> [Problem details]
Would you please copy each line below that includes the string "output"?

> [Extracted material]

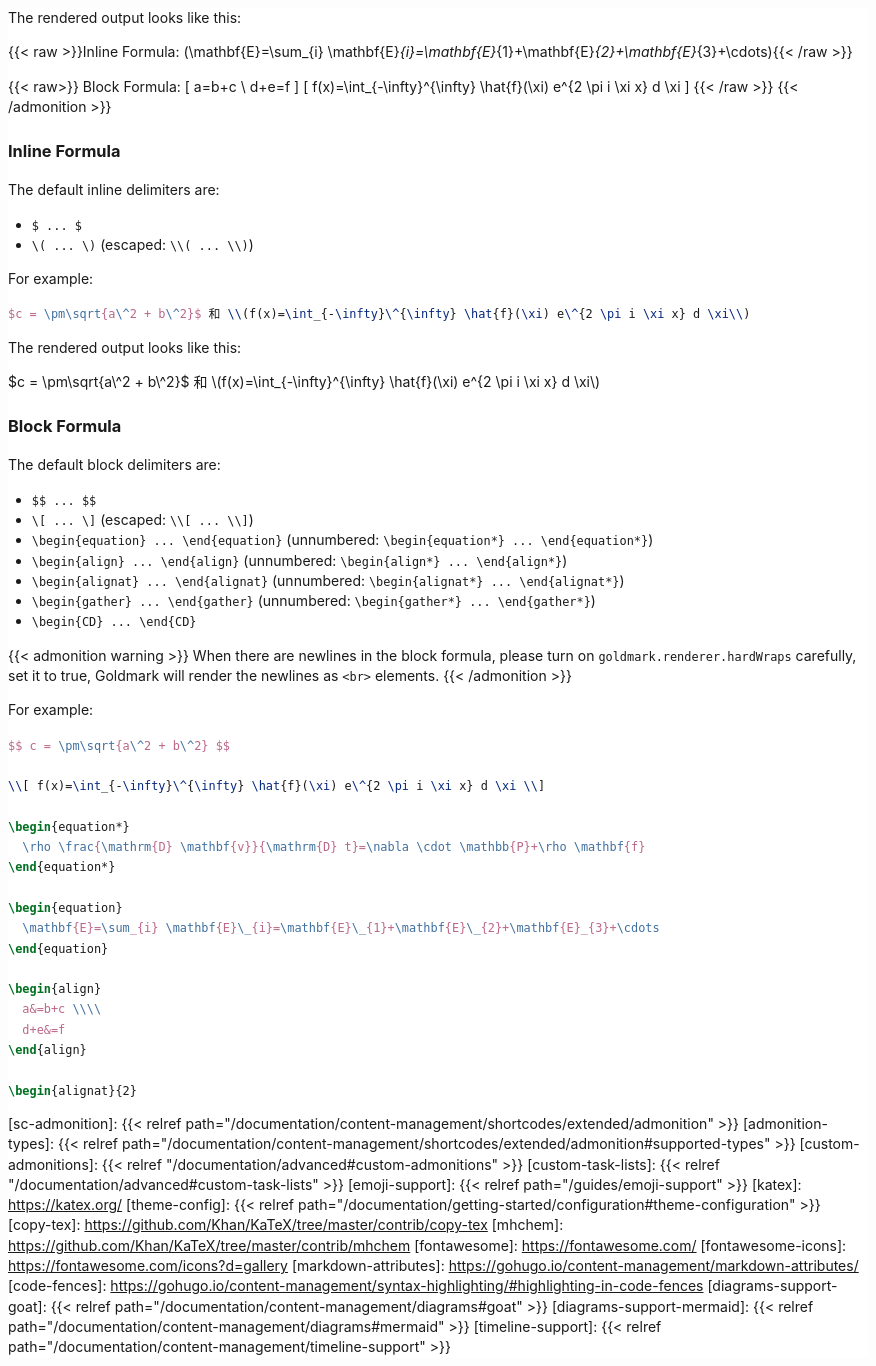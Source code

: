 The rendered output looks like this:

{{< raw >}}Inline Formula: \(\mathbf{E}=\sum_{i} \mathbf{E}_{i}=\mathbf{E}_{1}+\mathbf{E}_{2}+\mathbf{E}_{3}+\cdots\){{< /raw >}}

{{< raw>}}
Block Formula:
\[ a=b+c \\ d+e=f \]
\[ f(x)=\int_{-\infty}^{\infty} \hat{f}(\xi) e^{2 \pi i \xi x} d \xi \]
{{< /raw >}}
{{< /admonition >}}

### Inline Formula

The default inline delimiters are:

- `$ ... $`
- `\( ... \)` (escaped: `\\( ... \\)`)

For example:

```tex
$c = \pm\sqrt{a\^2 + b\^2}$ 和 \\(f(x)=\int_{-\infty}\^{\infty} \hat{f}(\xi) e\^{2 \pi i \xi x} d \xi\\)
```

The rendered output looks like this:

$c = \pm\sqrt{a\^2 + b\^2}$ 和 \\(f(x)=\int_{-\infty}\^{\infty} \hat{f}(\xi) e\^{2 \pi i \xi x} d \xi\\)

### Block Formula

The default block delimiters are:

- `$$ ... $$`
- `\[ ... \]` (escaped: `\\[ ... \\]`)
- `\begin{equation} ... \end{equation}` (unnumbered: `\begin{equation*} ... \end{equation*}`)
- `\begin{align} ... \end{align}` (unnumbered: `\begin{align*} ... \end{align*}`)
- `\begin{alignat} ... \end{alignat}` (unnumbered: `\begin{alignat*} ... \end{alignat*}`)
- `\begin{gather} ... \end{gather}` (unnumbered: `\begin{gather*} ... \end{gather*}`)
- `\begin{CD} ... \end{CD}`

{{< admonition warning >}}
When there are newlines in the block formula, please turn on `goldmark.renderer.hardWraps` carefully, set it to true, Goldmark will render the newlines as `<br>` elements.
{{< /admonition >}}

For example:

```tex
$$ c = \pm\sqrt{a\^2 + b\^2} $$

\\[ f(x)=\int_{-\infty}\^{\infty} \hat{f}(\xi) e\^{2 \pi i \xi x} d \xi \\]

\begin{equation*}
  \rho \frac{\mathrm{D} \mathbf{v}}{\mathrm{D} t}=\nabla \cdot \mathbb{P}+\rho \mathbf{f}
\end{equation*}

\begin{equation}
  \mathbf{E}=\sum_{i} \mathbf{E}\_{i}=\mathbf{E}\_{1}+\mathbf{E}\_{2}+\mathbf{E}_{3}+\cdots
\end{equation}

\begin{align}
  a&=b+c \\\\
  d+e&=f
\end{align}

\begin{alignat}{2}
```

[github-alert]: https://docs.github.com/en/get-started/writing-on-github/getting-started-with-writing-and-formatting-on-github/basic-writing-and-formatting-syntax#alerts
[obsidian-callouts]: https://help.obsidian.md/Editing+and+formatting/Callouts
[typora-alert]: https://support.typora.io/Markdown-Reference/#callouts--github-style-alerts
[sc-admonition]: {{< relref path="/documentation/content-management/shortcodes/extended/admonition" >}}
[admonition-types]: {{< relref path="/documentation/content-management/shortcodes/extended/admonition#supported-types" >}}
[custom-admonitions]: {{< relref "/documentation/advanced#custom-admonitions" >}}
[custom-task-lists]: {{< relref "/documentation/advanced#custom-task-lists" >}}
[emoji-support]: {{< relref path="/guides/emoji-support" >}}
[katex]: https://katex.org/
[theme-config]: {{< relref path="/documentation/getting-started/configuration#theme-configuration" >}}
[copy-tex]: https://github.com/Khan/KaTeX/tree/master/contrib/copy-tex
[mhchem]: https://github.com/Khan/KaTeX/tree/master/contrib/mhchem
[fontawesome]: https://fontawesome.com/
[fontawesome-icons]: https://fontawesome.com/icons?d=gallery
[markdown-attributes]: https://gohugo.io/content-management/markdown-attributes/
[code-fences]: https://gohugo.io/content-management/syntax-highlighting/#highlighting-in-code-fences
[diagrams-support-goat]: {{< relref path="/documentation/content-management/diagrams#goat" >}}
[diagrams-support-mermaid]: {{< relref path="/documentation/content-management/diagrams#mermaid" >}}
[timeline-support]: {{< relref path="/documentation/content-management/timeline-support" >}}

> [Task answer]
: The rendered output looks like this:
The rendered output looks like this:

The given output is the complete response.